Tuesday, 24 November 2009

I Fancy a Fictional Beer

Every time I watch My Name is Earl I try to catch the name of the bottled beer the characters drink in the Crab Shack. The label is usually partly hidden by the character's hand.

Tonight I got it. It's "Heisler".


Of course, I expected Heisler to be entirely fictional. What I didn't expect, as revealed by Google, is that Heisler has appeared in dozens, if not hundreds of TV programmes and films.

The Germanic name may be a nod toward Budweiser, but the graphic design says to me "craft beer".

Everybody seems to drink straight from the bottle so we don't get to see the fictional colour of the beer. I'd like to think it's an amber, something like Anchor Steam. I'd drink it.

Monday, 23 November 2009

Lies, Damn Lies, Statistics

A few weeks ago I ran a survey examining political beliefs, CAMRA and the tie system.

Unfortunately I’ve been delayed in analysing it as I’ve Excel hasn’t been working on my iMac since I installed the “Snow Leopard” OS. That’s’ fixed now, thanks for all the help Mr Gates. Not.
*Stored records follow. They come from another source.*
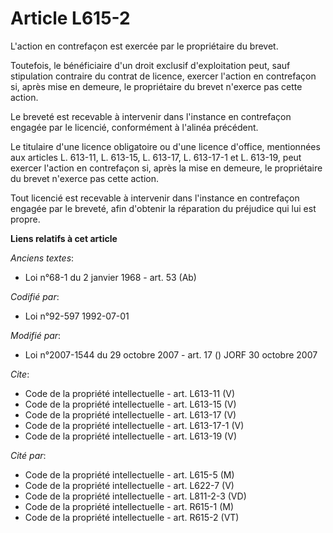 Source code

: # Article L615-2

L'action en contrefaçon est exercée par le propriétaire du brevet. 

Toutefois, le bénéficiaire d'un droit exclusif d'exploitation peut, sauf stipulation contraire du contrat de licence, exercer
l'action en contrefaçon si, après mise en demeure, le propriétaire du brevet n'exerce pas cette action. 

Le breveté est recevable à intervenir dans l'instance en contrefaçon engagée par le licencié, conformément à l'alinéa
précédent. 

Le titulaire d'une licence obligatoire ou d'une licence d'office, mentionnées aux articles L. 613-11, L. 613-15, L. 613-17, 
L. 613-17-1 et L. 613-19, peut exercer l'action en contrefaçon si, après la mise en demeure, le propriétaire du brevet
n'exerce pas cette action. 

Tout licencié est recevable à intervenir dans l'instance en contrefaçon engagée par le breveté, afin d'obtenir la réparation
du préjudice qui lui est propre.

**Liens relatifs à cet article**

_Anciens textes_:

  - Loi n°68-1 du 2 janvier 1968 - art. 53 (Ab)

_Codifié par_:

  - Loi n°92-597 1992-07-01

_Modifié par_:

  - Loi n°2007-1544 du 29 octobre 2007 - art. 17 () JORF 30 octobre 2007

_Cite_:

  - Code de la propriété intellectuelle - art. L613-11 (V)
  - Code de la propriété intellectuelle - art. L613-15 (V)
  - Code de la propriété intellectuelle - art. L613-17 (V)
  - Code de la propriété intellectuelle - art. L613-17-1 (V)
  - Code de la propriété intellectuelle - art. L613-19 (V)

_Cité par_:

  - Code de la propriété intellectuelle - art. L615-5 (M)
  - Code de la propriété intellectuelle - art. L622-7 (V)
  - Code de la propriété intellectuelle - art. L811-2-3 (VD)
  - Code de la propriété intellectuelle - art. R615-1 (M)
  - Code de la propriété intellectuelle - art. R615-2 (VT)
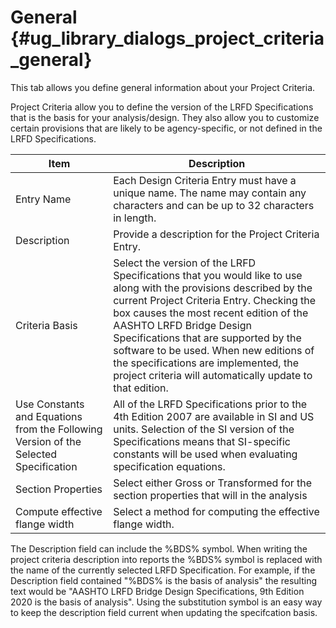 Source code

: General {#ug_library_dialogs_project_criteria_general}
==============================================
This tab allows you define general information about your Project Criteria.

Project Criteria allow you to define the version of the LRFD Specifications that is the basis for your analysis/design. They also allow you to customize certain provisions that are likely to be agency-specific, or not defined in the LRFD Specifications.

Item | Description 
------|-------------------------------------------------------------------
Entry Name | Each Design Criteria Entry must have a unique name. The name may contain any characters and can be up to 32 characters in length.
Description | Provide a description for the Project Criteria Entry.
Criteria Basis | Select the version of the LRFD Specifications that you would like to use along with the provisions described by the current Project Criteria Entry. Checking the box causes the most recent edition of the AASHTO LRFD Bridge Design Specifications that are supported by the software to be used. When new editions of the specifications are implemented, the project criteria will automatically update to that edition.
Use Constants and Equations from the Following Version of the Selected Specification | All of the LRFD Specifications prior to the 4th Edition 2007 are available in SI and US units. Selection of the SI version of the Specifications means that SI-specific constants will be used when evaluating specification equations.
Section Properties | Select either Gross or Transformed for the section properties that will in the analysis
Compute effective flange width | Select a method for computing the effective flange width.

The Description field can include the \%BDS\% symbol. When writing the project criteria description into reports the \%BDS\% symbol is replaced with the name of the currently selected LRFD Specification. For example, if the Description field contained "%BDS% is the basis of analysis" the resulting text would be "AASHTO LRFD Bridge Design Specifications, 9th Edition 2020 is the basis of analysis". Using the substitution symbol is an easy way to keep the description field current when updating the specifcation basis.
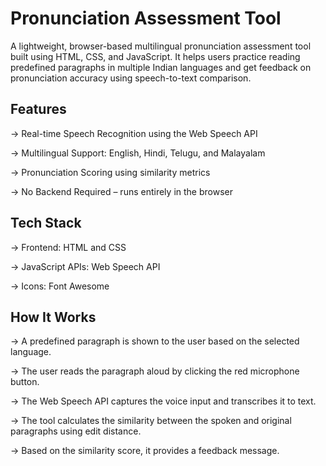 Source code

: # Pronunciation Assessment Tool

A lightweight, browser-based multilingual pronunciation assessment tool built using HTML, CSS, and JavaScript. It helps users practice reading predefined paragraphs in multiple Indian languages and get feedback on pronunciation accuracy using speech-to-text comparison.

## Features
-> Real-time Speech Recognition using the Web Speech API

-> Multilingual Support: English, Hindi, Telugu, and Malayalam

-> Pronunciation Scoring using similarity metrics

-> No Backend Required – runs entirely in the browser

## Tech Stack

-> Frontend: HTML and CSS

-> JavaScript APIs: Web Speech API 

-> Icons: Font Awesome

## How It Works

-> A predefined paragraph is shown to the user based on the selected language.

-> The user reads the paragraph aloud by clicking the red microphone button.

-> The Web Speech API captures the voice input and transcribes it to text.

-> The tool calculates the similarity between the spoken and original paragraphs using edit distance.

-> Based on the similarity score, it provides a feedback message.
GoogleDocs was excellent for the data gathering but clumsy for playing around with it.

I’m not sure what the survey was intended to illustrate. Vaguely, I hoped it would illustrate my critique of CAMRA.

Here’s a quick synopsis of my view of CAMRA:

CAMRA’s perspective on the beer market is essentially a Marxist construct. For cask ale beers/brewers/consumers read “exploited proletariat”: for mass-produced beer and its brewers read “capitalist business oligarchy, cynical exploiters of the proletariat”.  Most CAMRA’s activities and outpourings seem based on this model ­– its organisation mimics trade unions and its favoured vernacular including “threats”, “protests”, “boycotts” and “campaigns” apes the language of political activism. A key motivator is the fantasy that, one day, campaigning and activism will overthrow the capitalistic mass-produced beers and re-install proletarian cask ale to its rightful dominance. And this model, or modus operandi, has failed the cause it holds dearest.

Here, I’m tempted to digress deeply into what I consider to be a more reasoned vision of the beer market, cask ale's position in  it and what CAMRA ought to be. But I won’t, so let’s have a look at some survey results instead. Again I emphasize I don’t consider this survey to be in any way scientifically or statistically sound, so do go levelling that accusation at me. All it is is a talking point.

It occurred to me that analysing the stats of those giving CAMRA a high score to those giving CAMRA a low score might be quite illuminating. Of the 79 complete surveys, looking at the “Please indicate your view of CAMRA” field, I’ve compared the top 15 results with bottom 15.


Anyone who is particularly clued up on stats, significance etc is welcome to a copy of the Excel file to have a play with – you can download it here.



1. Here we see that those who gave CAMRA high ratings tend to be slightly more left-wing, and slightly less liberal than thise who gave CAMRA low ratings. There was also a difference in fondness for the tie system.













2. CAMRA high raters tend to be older than CAMRA low-raters.

3. Those giving CAMRA a high rating are more likely to be CAMRA members.










4. High raters are more active CAMRA members.











5.  Low-raters are more likely to be professionally involved in the brewing or selling of beer. What could be going on here? Does professional involvement in beer inoculate the individual against CAMRA? Do beery professionals see enough of beer at work to bee bothered with amateur beer activism?







Wednesday, 11 November 2009

A Scary Thought.

Is this the sort of thing UK neo-probs are fantasising about?

Also here and here.


Wednesday, 4 November 2009

Wetherspoons Enters Never-Ending Sparkler Debate

Last night my brother and I popped into the Union Rooms in Newcastle Upon Tyne to try their festival beers.

I ordered a Schwarzbier (can't remember the name) and Ste a Woodforde's Dragon Hall. The barman apologised the Woodfordes had finished so, rather graciously, I turned round the pumpclip for him (I how this simple task often escapes them). This was revealed:

Note the staff instruction: "Use Southern Sparkler".

Eh, a what?


Since you were wondering: The wotsit Schwarzbier was agreeable but unmemorable; York Brewery Coppergate had "tantalising hints of niceness but otherwise vegetal yuk" according to Ste; Toshi's Amber spoiled by obvious oxidisation.

We moved onto the Bridge Hotel were we discovered a brilliant beer: "Hadda's Autumn" by Vale Brewing Company. It tasted like a lower strength version of Anchor Liberty Ale. And that is a very big compliment. Liberty is one of my desert-island beers. Tremendous.

Disappointingly, we encountered no atrocious beer names all evening.